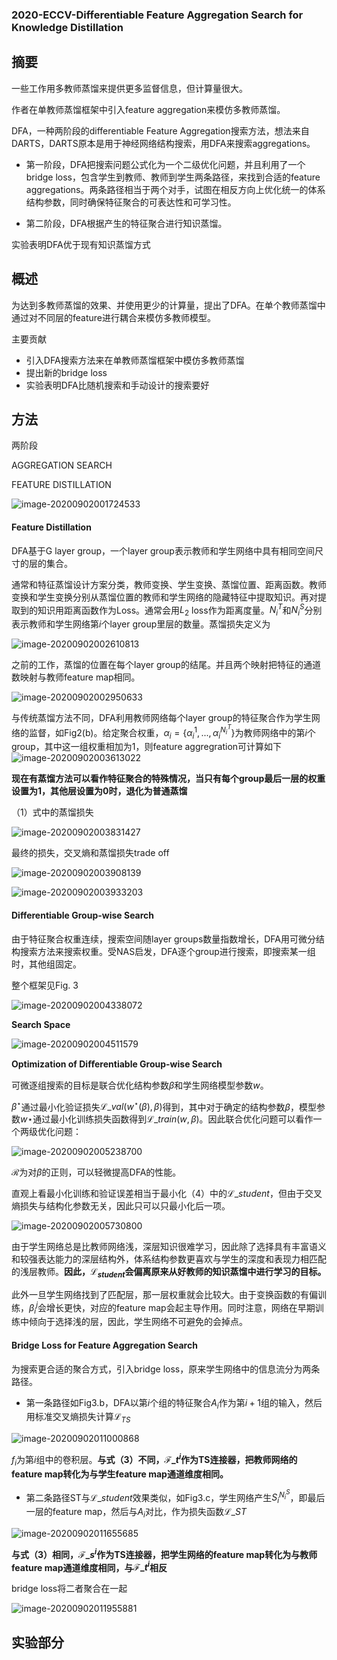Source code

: ### 2020-ECCV-Differentiable Feature Aggregation Search for Knowledge Distillation



## 摘要

一些工作用多教师蒸馏来提供更多监督信息，但计算量很大。

作者在单教师蒸馏框架中引入feature aggregation来模仿多教师蒸馏。

DFA，一种两阶段的differentiable Feature Aggregation搜索方法，想法来自DARTS，DARTS原本是用于神经网络结构搜索，用DFA来搜索aggregations。



* 第一阶段，DFA把搜索问题公式化为一个二级优化问题，并且利用了一个bridge loss，包含学生到教师、教师到学生两条路径，来找到合适的feature aggregations。两条路径相当于两个对手，试图在相反方向上优化统一的体系结构参数，同时确保特征聚合的可表达性和可学习性。

* 第二阶段，DFA根据产生的特征聚合进行知识蒸馏。

实验表明DFA优于现有知识蒸馏方式



## 概述

为达到多教师蒸馏的效果、并使用更少的计算量，提出了DFA。在单个教师蒸馏中通过对不同层的feature进行耦合来模仿多教师模型。

主要贡献

* 引入DFA搜索方法来在单教师蒸馏框架中模仿多教师蒸馏
* 提出新的bridge loss
* 实验表明DFA比随机搜索和手动设计的搜索要好



## 方法

两阶段

AGGREGATION SEARCH

FEATURE DISTILLATION

![image-20200902001724533](https://github.com/RainbowLLL/paper-reading/blob/master/imgs/image-20200902001724533.png)

#### Feature Distillation

DFA基于G layer group，一个layer group表示教师和学生网络中具有相同空间尺寸的层的集合。

通常和特征蒸馏设计方案分类，教师变换、学生变换、蒸馏位置、距离函数。教师变换和学生变换分别从蒸馏位置的教师和学生网络的隐藏特征中提取知识。再对提取到的知识用距离函数作为Loss。通常会用$L_2$ loss作为距离度量。$N_i^{T}$和$N_i^{S}$分别表示教师和学生网络第$i$个layer group里层的数量。蒸馏损失定义为

![image-20200902002610813](https://github.com/RainbowLLL/paper-reading/blob/master/imgs/image-20200902002610813.png)

之前的工作，蒸馏的位置在每个layer group的结尾。并且两个映射把特征的通道数映射与教师feature map相同。

![image-20200902002950633](https://github.com/RainbowLLL/paper-reading/blob/master/imgs/image-20200902002950633.png)

与传统蒸馏方法不同，DFA利用教师网络每个layer group的特征聚合作为学生网络的监督，如Fig2(b)。给定聚合权重，$\alpha_i=\{\alpha_i^1,...,\alpha_i^{N_i^T}\}$为教师网络中的第$i$个group，其中这一组权重相加为1，则feature aggregration可计算如下![image-20200902003613022](https://github.com/RainbowLLL/paper-reading/blob/master/imgs/image-20200902003613022.png)

**现在有蒸馏方法可以看作特征聚合的特殊情况，当只有每个group最后一层的权重设置为1，其他层设置为0时，退化为普通蒸馏**

（1）式中的蒸馏损失

![image-20200902003831427](https://github.com/RainbowLLL/paper-reading/blob/master/imgs/image-20200902003831427.png)

最终的损失，交叉熵和蒸馏损失trade off

![image-20200902003908139](https://github.com/RainbowLLL/paper-reading/blob/master/imgs/image-20200902003908139.png)

![image-20200902003933203](https://github.com/RainbowLLL/paper-reading/blob/master/imgs/image-20200902003933203.png)





#### Differentiable Group-wise Search

由于特征聚合权重连续，搜索空间随layer groups数量指数增长，DFA用可微分结构搜索方法来搜索权重。受NAS启发，DFA逐个group进行搜索，即搜索某一组时，其他组固定。

整个框架见Fig. 3

![image-20200902004338072](https://github.com/RainbowLLL/paper-reading/blob/master/imgs/image-20200902004338072.png)



**Search Space**

![image-20200902004511579](https://github.com/RainbowLLL/paper-reading/blob/master/imgs/image-20200902004511579.png)

**Optimization of Diﬀerentiable Group-wise Search**

可微逐组搜索的目标是联合优化结构参数$\beta$和学生网络模型参数$w$。

$\beta^{\star}$通过最小化验证损失$\mathcal{L}\_{val}\left(w^{\star}\left(\beta\right),\beta\right)$得到，其中对于确定的结构参数$\beta$，模型参数$w\star$通过最小化训练损失函数得到$\mathcal{L}\_{train}\left(w,\beta\right)$。因此联合优化问题可以看作一个两级优化问题：

![image-20200902005238700](https://github.com/RainbowLLL/paper-reading/blob/master/imgs/image-20200902005238700.png)

$\mathcal{R}$为对$\beta$的正则，可以轻微提高DFA的性能。

直观上看最小化训练和验证误差相当于最小化（4）中的$\mathcal{L}\_{student}$，但由于交叉熵损失与结构化参数无关，因此只可以只最小化后一项。

![image-20200902005730800](https://github.com/RainbowLLL/paper-reading/blob/master/imgs/image-20200902005730800.png)

由于学生网络总是比教师网络浅，深层知识很难学习，因此除了选择具有丰富语义和较强表达能力的深层结构外，体系结构参数更喜欢与学生的深度和表现力相匹配的浅层教师。**因此，$\mathcal{L}_{student}$会偏离原来从好教师的知识蒸馏中进行学习的目标。**

此外一旦学生网络找到了匹配层，那一层权重就会比较大。由于变换函数的有偏训练，$\beta_i^j$会增长更快，对应的feature map会起主导作用。同时注意，网络在早期训练中倾向于选择浅的层，因此，学生网络不可避免的会掉点。



#### Bridge Loss for Feature Aggregation Search

为搜索更合适的聚合方式，引入bridge loss，原来学生网络中的信息流分为两条路径。

* 第一条路径如Fig3.b，DFA以第$i$个组的特征聚合$A_i$作为第$i+1$组的输入，然后用标准交叉熵损失计算$\mathcal{L}_{TS}$

![image-20200902011000868](https://github.com/RainbowLLL/paper-reading/blob/master/imgs/image-20200902011000868.png)

$f_i$为第$i$组中的卷积层。**与式（3）不同，$\mathcal{F}\_t^i$作为TS连接器，把教师网络的feature map转化为与学生feature map通道维度相同。**

* 第二条路径ST与$\mathcal{L}\_{student}$效果类似，如Fig3.c，学生网络产生$S_i^{N_i^S}$，即最后一层的feature map，然后与$A_i$对比，作为损失函数$\mathcal{L}\_{ST}$

![image-20200902011655685](https://github.com/RainbowLLL/paper-reading/blob/master/imgs/image-20200902011655685.png)

**与式（3）相同，$\mathcal{F}\_s^i$作为TS连接器，把学生网络的feature map转化为与教师feature map通道维度相同，与$\mathcal{F}\_t^i$相反**



bridge loss将二者聚合在一起

![image-20200902011955881](https://github.com/RainbowLLL/paper-reading/blob/master/imgs/image-20200902011955881.png)





## 实验部分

|---|

#### Task goal
From the first line to the last, repeat the records exactly, leaving out the pictures.

#### Reply
Source code

: ### 2020-ECCV-Differentiable Feature Aggregation Search for Knowledge Distillation



## 摘要

一些工作用多教师蒸馏来提供更多监督信息，但计算量很大。

作者在单教师蒸馏框架中引入feature aggregation来模仿多教师蒸馏。

DFA，一种两阶段的differentiable Feature Aggregation搜索方法，想法来自DARTS，DARTS原本是用于神经网络结构搜索，用DFA来搜索aggregations。



* 第一阶段，DFA把搜索问题公式化为一个二级优化问题，并且利用了一个bridge loss，包含学生到教师、教师到学生两条路径，来找到合适的feature aggregations。两条路径相当于两个对手，试图在相反方向上优化统一的体系结构参数，同时确保特征聚合的可表达性和可学习性。

* 第二阶段，DFA根据产生的特征聚合进行知识蒸馏。

实验表明DFA优于现有知识蒸馏方式



## 概述

为达到多教师蒸馏的效果、并使用更少的计算量，提出了DFA。在单个教师蒸馏中通过对不同层的feature进行耦合来模仿多教师模型。

主要贡献

* 引入DFA搜索方法来在单教师蒸馏框架中模仿多教师蒸馏
* 提出新的bridge loss
* 实验表明DFA比随机搜索和手动设计的搜索要好



## 方法

两阶段

AGGREGATION SEARCH

FEATURE DISTILLATION

![image-20200902001724533](https://github.com/RainbowLLL/paper-reading/blob/master/imgs/image-20200902001724533.png)

#### Feature Distillation

DFA基于G layer group，一个layer group表示教师和学生网络中具有相同空间尺寸的层的集合。

通常和特征蒸馏设计方案分类，教师变换、学生变换、蒸馏位置、距离函数。教师变换和学生变换分别从蒸馏位置的教师和学生网络的隐藏特征中提取知识。再对提取到的知识用距离函数作为Loss。通常会用$L_2$ loss作为距离度量。$N_i^{T}$和$N_i^{S}$分别表示教师和学生网络第$i$个layer group里层的数量。蒸馏损失定义为

![image-20200902002610813](https://github.com/RainbowLLL/paper-reading/blob/master/imgs/image-20200902002610813.png)

之前的工作，蒸馏的位置在每个layer group的结尾。并且两个映射把特征的通道数映射与教师feature map相同。

![image-20200902002950633](https://github.com/RainbowLLL/paper-reading/blob/master/imgs/image-20200902002950633.png)

与传统蒸馏方法不同，DFA利用教师网络每个layer group的特征聚合作为学生网络的监督，如Fig2(b)。给定聚合权重，$\alpha_i=\{\alpha_i^1,...,\alpha_i^{N_i^T}\}$为教师网络中的第$i$个group，其中这一组权重相加为1，则feature aggregration可计算如下![image-20200902003613022](https://github.com/RainbowLLL/paper-reading/blob/master/imgs/image-20200902003613022.png)

**现在有蒸馏方法可以看作特征聚合的特殊情况，当只有每个group最后一层的权重设置为1，其他层设置为0时，退化为普通蒸馏**

（1）式中的蒸馏损失

![image-20200902003831427](https://github.com/RainbowLLL/paper-reading/blob/master/imgs/image-20200902003831427.png)

最终的损失，交叉熵和蒸馏损失trade off

![image-20200902003908139](https://github.com/RainbowLLL/paper-reading/blob/master/imgs/image-20200902003908139.png)

![image-20200902003933203](https://github.com/RainbowLLL/paper-reading/blob/master/imgs/image-20200902003933203.png)





#### Differentiable Group-wise Search

由于特征聚合权重连续，搜索空间随layer groups数量指数增长，DFA用可微分结构搜索方法来搜索权重。受NAS启发，DFA逐个group进行搜索，即搜索某一组时，其他组固定。

整个框架见Fig. 3

![image-20200902004338072](https://github.com/RainbowLLL/paper-reading/blob/master/imgs/image-20200902004338072.png)



**Search Space**

![image-20200902004511579](https://github.com/RainbowLLL/paper-reading/blob/master/imgs/image-20200902004511579.png)

**Optimization of Diﬀerentiable Group-wise Search**

可微逐组搜索的目标是联合优化结构参数$\beta$和学生网络模型参数$w$。

$\beta^{\star}$通过最小化验证损失$\mathcal{L}\_{val}\left(w^{\star}\left(\beta\right),\beta\right)$得到，其中对于确定的结构参数$\beta$，模型参数$w\star$通过最小化训练损失函数得到$\mathcal{L}\_{train}\left(w,\beta\right)$。因此联合优化问题可以看作一个两级优化问题：

![image-20200902005238700](https://github.com/RainbowLLL/paper-reading/blob/master/imgs/image-20200902005238700.png)

$\mathcal{R}$为对$\beta$的正则，可以轻微提高DFA的性能。

直观上看最小化训练和验证误差相当于最小化（4）中的$\mathcal{L}\_{student}$，但由于交叉熵损失与结构化参数无关，因此只可以只最小化后一项。

![image-20200902005730800](https://github.com/RainbowLLL/paper-reading/blob/master/imgs/image-20200902005730800.png)

由于学生网络总是比教师网络浅，深层知识很难学习，因此除了选择具有丰富语义和较强表达能力的深层结构外，体系结构参数更喜欢与学生的深度和表现力相匹配的浅层教师。**因此，$\mathcal{L}_{student}$会偏离原来从好教师的知识蒸馏中进行学习的目标。**

此外一旦学生网络找到了匹配层，那一层权重就会比较大。由于变换函数的有偏训练，$\beta_i^j$会增长更快，对应的feature map会起主导作用。同时注意，网络在早期训练中倾向于选择浅的层，因此，学生网络不可避免的会掉点。



#### Bridge Loss for Feature Aggregation Search

为搜索更合适的聚合方式，引入bridge loss，原来学生网络中的信息流分为两条路径。

* 第一条路径如Fig3.b，DFA以第$i$个组的特征聚合$A_i$作为第$i+1$组的输入，然后用标准交叉熵损失计算$\mathcal{L}_{TS}$

![image-20200902011000868](https://github.com/RainbowLLL/paper-reading/blob/master/imgs/image-20200902011000868.png)

$f_i$为第$i$组中的卷积层。**与式（3）不同，$\mathcal{F}\_t^i$作为TS连接器，把教师网络的feature map转化为与学生feature map通道维度相同。**

* 第二条路径ST与$\mathcal{L}\_{student}$效果类似，如Fig3.c，学生网络产生$S_i^{N_i^S}$，即最后一层的feature map，然后与$A_i$对比，作为损失函数$\mathcal{L}\_{ST}$

![image-20200902011655685](https://github.com/RainbowLLL/paper-reading/blob/master/imgs/image-20200902011655685.png)

**与式（3）相同，$\mathcal{F}\_s^i$作为TS连接器，把学生网络的feature map转化为与教师feature map通道维度相同，与$\mathcal{F}\_t^i$相反**



bridge loss将二者聚合在一起

![image-20200902011955881](https://github.com/RainbowLLL/paper-reading/blob/master/imgs/image-20200902011955881.png)





## 实验部分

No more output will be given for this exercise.